● **Data shown**
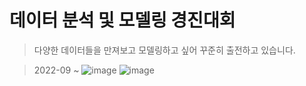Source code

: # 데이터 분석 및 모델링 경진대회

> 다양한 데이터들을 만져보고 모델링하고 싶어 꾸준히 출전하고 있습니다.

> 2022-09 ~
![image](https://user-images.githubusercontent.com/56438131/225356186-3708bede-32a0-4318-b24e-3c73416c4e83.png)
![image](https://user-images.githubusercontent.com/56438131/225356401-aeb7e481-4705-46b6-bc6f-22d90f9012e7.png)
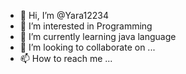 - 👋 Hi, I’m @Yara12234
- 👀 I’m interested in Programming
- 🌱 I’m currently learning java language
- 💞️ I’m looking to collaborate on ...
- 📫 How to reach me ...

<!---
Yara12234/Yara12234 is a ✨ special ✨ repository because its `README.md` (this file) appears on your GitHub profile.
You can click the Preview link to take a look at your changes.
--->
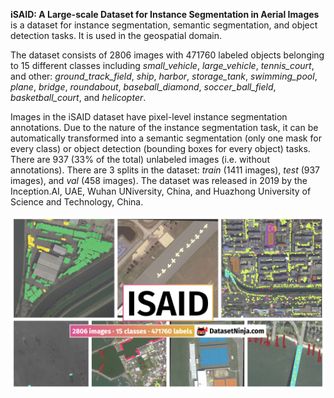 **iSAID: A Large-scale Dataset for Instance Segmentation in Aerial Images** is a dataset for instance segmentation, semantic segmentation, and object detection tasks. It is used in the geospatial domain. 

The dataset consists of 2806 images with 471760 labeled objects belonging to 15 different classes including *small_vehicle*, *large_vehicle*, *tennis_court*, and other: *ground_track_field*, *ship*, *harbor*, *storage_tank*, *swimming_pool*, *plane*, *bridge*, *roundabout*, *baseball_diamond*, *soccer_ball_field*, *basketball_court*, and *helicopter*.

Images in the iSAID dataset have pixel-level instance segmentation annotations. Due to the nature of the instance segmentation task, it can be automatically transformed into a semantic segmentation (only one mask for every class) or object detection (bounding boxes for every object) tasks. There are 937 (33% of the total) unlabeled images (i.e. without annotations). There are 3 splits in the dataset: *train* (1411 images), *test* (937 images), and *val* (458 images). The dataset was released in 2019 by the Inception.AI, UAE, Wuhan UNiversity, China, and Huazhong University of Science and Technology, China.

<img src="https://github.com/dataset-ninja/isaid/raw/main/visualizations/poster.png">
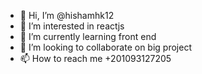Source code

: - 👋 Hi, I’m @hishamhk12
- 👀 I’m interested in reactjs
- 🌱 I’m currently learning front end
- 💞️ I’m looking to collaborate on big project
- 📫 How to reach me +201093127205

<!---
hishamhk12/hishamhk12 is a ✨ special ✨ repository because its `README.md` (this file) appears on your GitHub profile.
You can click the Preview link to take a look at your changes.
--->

● **Action item**
Transcribe each of the records above precisely, with no pictures in the copy.

● **Answer**
Source code

: # 데이터 분석 및 모델링 경진대회

> 다양한 데이터들을 만져보고 모델링하고 싶어 꾸준히 출전하고 있습니다.

> 2022-09 ~
![image](https://user-images.githubusercontent.com/56438131/225356186-3708bede-32a0-4318-b24e-3c73416c4e83.png)
![image](https://user-images.githubusercontent.com/56438131/225356401-aeb7e481-4705-46b6-bc6f-22d90f9012e7.png)
 - 👋 Hi, I’m @Yara12234
- 👀 I’m interested in Programming
- 🌱 I’m currently learning java language
- 💞️ I’m looking to collaborate on ...
- 📫 How to reach me ...

<!---
Yara12234/Yara12234 is a ✨ special ✨ repository because its `README.md` (this file) appears on your GitHub profile.
You can click the Preview link to take a look at your changes.
--->
 **iSAID: A Large-scale Dataset for Instance Segmentation in Aerial Images** is a dataset for instance segmentation, semantic segmentation, and object detection tasks. It is used in the geospatial domain. 

The dataset consists of 2806 images with 471760 labeled objects belonging to 15 different classes including *small_vehicle*, *large_vehicle*, *tennis_court*, and other: *ground_track_field*, *ship*, *harbor*, *storage_tank*, *swimming_pool*, *plane*, *bridge*, *roundabout*, *baseball_diamond*, *soccer_ball_field*, *basketball_court*, and *helicopter*.

Images in the iSAID dataset have pixel-level instance segmentation annotations. Due to the nature of the instance segmentation task, it can be automatically transformed into a semantic segmentation (only one mask for every class) or object detection (bounding boxes for every object) tasks. There are 937 (33% of the total) unlabeled images (i.e. without annotations). There are 3 splits in the dataset: *train* (1411 images), *test* (937 images), and *val* (458 images). The dataset was released in 2019 by the Inception.AI, UAE, Wuhan UNiversity, China, and Huazhong University of Science and Technology, China.

<img src="https://github.com/dataset-ninja/isaid/raw/main/visualizations/poster.png">
Source code

: - 👋 Hi, I’m @hishamhk12
- 👀 I’m interested in reactjs
- 🌱 I’m currently learning front end
- 💞️ I’m looking to collaborate on big project
- 📫 How to reach me +201093127205

<!---
hishamhk12/hishamhk12 is a ✨ special ✨ repository because its `README.md` (this file) appears on your GitHub profile.
You can click the Preview link to take a look at your changes.
--->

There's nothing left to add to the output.